| What needs to be done |
Each entry has to be set down again with no alteration.

| Supplied information |
- - - - - - -

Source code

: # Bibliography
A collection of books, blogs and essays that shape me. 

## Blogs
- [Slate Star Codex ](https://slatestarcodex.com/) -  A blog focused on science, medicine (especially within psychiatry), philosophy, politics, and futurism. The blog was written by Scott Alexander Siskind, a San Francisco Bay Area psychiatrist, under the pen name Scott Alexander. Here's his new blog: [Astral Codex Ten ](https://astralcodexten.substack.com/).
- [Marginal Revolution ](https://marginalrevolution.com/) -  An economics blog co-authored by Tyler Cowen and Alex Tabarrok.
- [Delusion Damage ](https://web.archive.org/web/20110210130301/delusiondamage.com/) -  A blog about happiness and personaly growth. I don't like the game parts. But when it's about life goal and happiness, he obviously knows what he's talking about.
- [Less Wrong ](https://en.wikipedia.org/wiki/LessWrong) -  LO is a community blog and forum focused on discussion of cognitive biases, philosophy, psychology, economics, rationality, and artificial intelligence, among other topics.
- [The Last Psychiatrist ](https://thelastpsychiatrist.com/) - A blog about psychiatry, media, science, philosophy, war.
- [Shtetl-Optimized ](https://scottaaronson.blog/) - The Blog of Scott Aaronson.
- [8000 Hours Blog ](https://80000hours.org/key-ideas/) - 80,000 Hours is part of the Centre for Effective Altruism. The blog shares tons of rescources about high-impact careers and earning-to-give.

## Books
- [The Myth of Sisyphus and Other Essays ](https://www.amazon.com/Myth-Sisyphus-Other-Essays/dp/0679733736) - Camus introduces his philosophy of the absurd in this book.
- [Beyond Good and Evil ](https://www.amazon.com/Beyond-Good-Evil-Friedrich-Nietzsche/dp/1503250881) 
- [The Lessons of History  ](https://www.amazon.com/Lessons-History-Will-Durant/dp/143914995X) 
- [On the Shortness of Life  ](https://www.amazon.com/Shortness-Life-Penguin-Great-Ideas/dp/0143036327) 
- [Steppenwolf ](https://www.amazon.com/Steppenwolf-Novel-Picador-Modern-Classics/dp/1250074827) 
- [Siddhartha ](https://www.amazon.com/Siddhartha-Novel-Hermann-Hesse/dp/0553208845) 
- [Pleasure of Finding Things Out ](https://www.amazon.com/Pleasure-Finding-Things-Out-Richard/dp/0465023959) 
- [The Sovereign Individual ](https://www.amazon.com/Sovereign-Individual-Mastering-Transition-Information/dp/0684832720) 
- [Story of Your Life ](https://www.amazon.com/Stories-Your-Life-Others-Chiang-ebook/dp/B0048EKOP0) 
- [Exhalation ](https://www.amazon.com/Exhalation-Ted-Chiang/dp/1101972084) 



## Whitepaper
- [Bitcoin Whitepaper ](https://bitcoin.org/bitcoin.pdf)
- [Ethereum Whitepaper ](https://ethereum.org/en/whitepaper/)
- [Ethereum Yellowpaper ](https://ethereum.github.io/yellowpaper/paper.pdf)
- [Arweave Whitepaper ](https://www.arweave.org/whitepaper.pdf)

- - - - - - -

| Result below |
Source code

: # Bibliography
A collection of books, blogs and essays that shape me. 

## Blogs
- [Slate Star Codex ](https://slatestarcodex.com/) -  A blog focused on science, medicine (especially within psychiatry), philosophy, politics, and futurism. The blog was written by Scott Alexander Siskind, a San Francisco Bay Area psychiatrist, under the pen name Scott Alexander. Here's his new blog: [Astral Codex Ten ](https://astralcodexten.substack.com/).
- [Marginal Revolution ](https://marginalrevolution.com/) -  An economics blog co-authored by Tyler Cowen and Alex Tabarrok.
- [Delusion Damage ](https://web.archive.org/web/20110210130301/delusiondamage.com/) -  A blog about happiness and personaly growth. I don't like the game parts. But when it's about life goal and happiness, he obviously knows what he's talking about.
- [Less Wrong ](https://en.wikipedia.org/wiki/LessWrong) -  LO is a community blog and forum focused on discussion of cognitive biases, philosophy, psychology, economics, rationality, and artificial intelligence, among other topics.
- [The Last Psychiatrist ](https://thelastpsychiatrist.com/) - A blog about psychiatry, media, science, philosophy, war.
- [Shtetl-Optimized ](https://scottaaronson.blog/) - The Blog of Scott Aaronson.
- [8000 Hours Blog ](https://80000hours.org/key-ideas/) - 80,000 Hours is part of the Centre for Effective Altruism. The blog shares tons of rescources about high-impact careers and earning-to-give.

## Books
- [The Myth of Sisyphus and Other Essays ](https://www.amazon.com/Myth-Sisyphus-Other-Essays/dp/0679733736) - Camus introduces his philosophy of the absurd in this book.
- [Beyond Good and Evil ](https://www.amazon.com/Beyond-Good-Evil-Friedrich-Nietzsche/dp/1503250881) 
- [The Lessons of History  ](https://www.amazon.com/Lessons-History-Will-Durant/dp/143914995X) 
- [On the Shortness of Life  ](https://www.amazon.com/Shortness-Life-Penguin-Great-Ideas/dp/0143036327) 
- [Steppenwolf ](https://www.amazon.com/Steppenwolf-Novel-Picador-Modern-Classics/dp/1250074827) 
- [Siddhartha ](https://www.amazon.com/Siddhartha-Novel-Hermann-Hesse/dp/0553208845) 
- [Pleasure of Finding Things Out ](https://www.amazon.com/Pleasure-Finding-Things-Out-Richard/dp/0465023959) 
- [The Sovereign Individual ](https://www.amazon.com/Sovereign-Individual-Mastering-Transition-Information/dp/0684832720) 
- [Story of Your Life ](https://www.amazon.com/Stories-Your-Life-Others-Chiang-ebook/dp/B0048EKOP0) 
- [Exhalation ](https://www.amazon.com/Exhalation-Ted-Chiang/dp/1101972084) 



## Whitepaper
- [Bitcoin Whitepaper ](https://bitcoin.org/bitcoin.pdf)
- [Ethereum Whitepaper ](https://ethereum.org/en/whitepaper/)
- [Ethereum Yellowpaper ](https://ethereum.github.io/yellowpaper/paper.pdf)
- [Arweave Whitepaper ](https://www.arweave.org/whitepaper.pdf)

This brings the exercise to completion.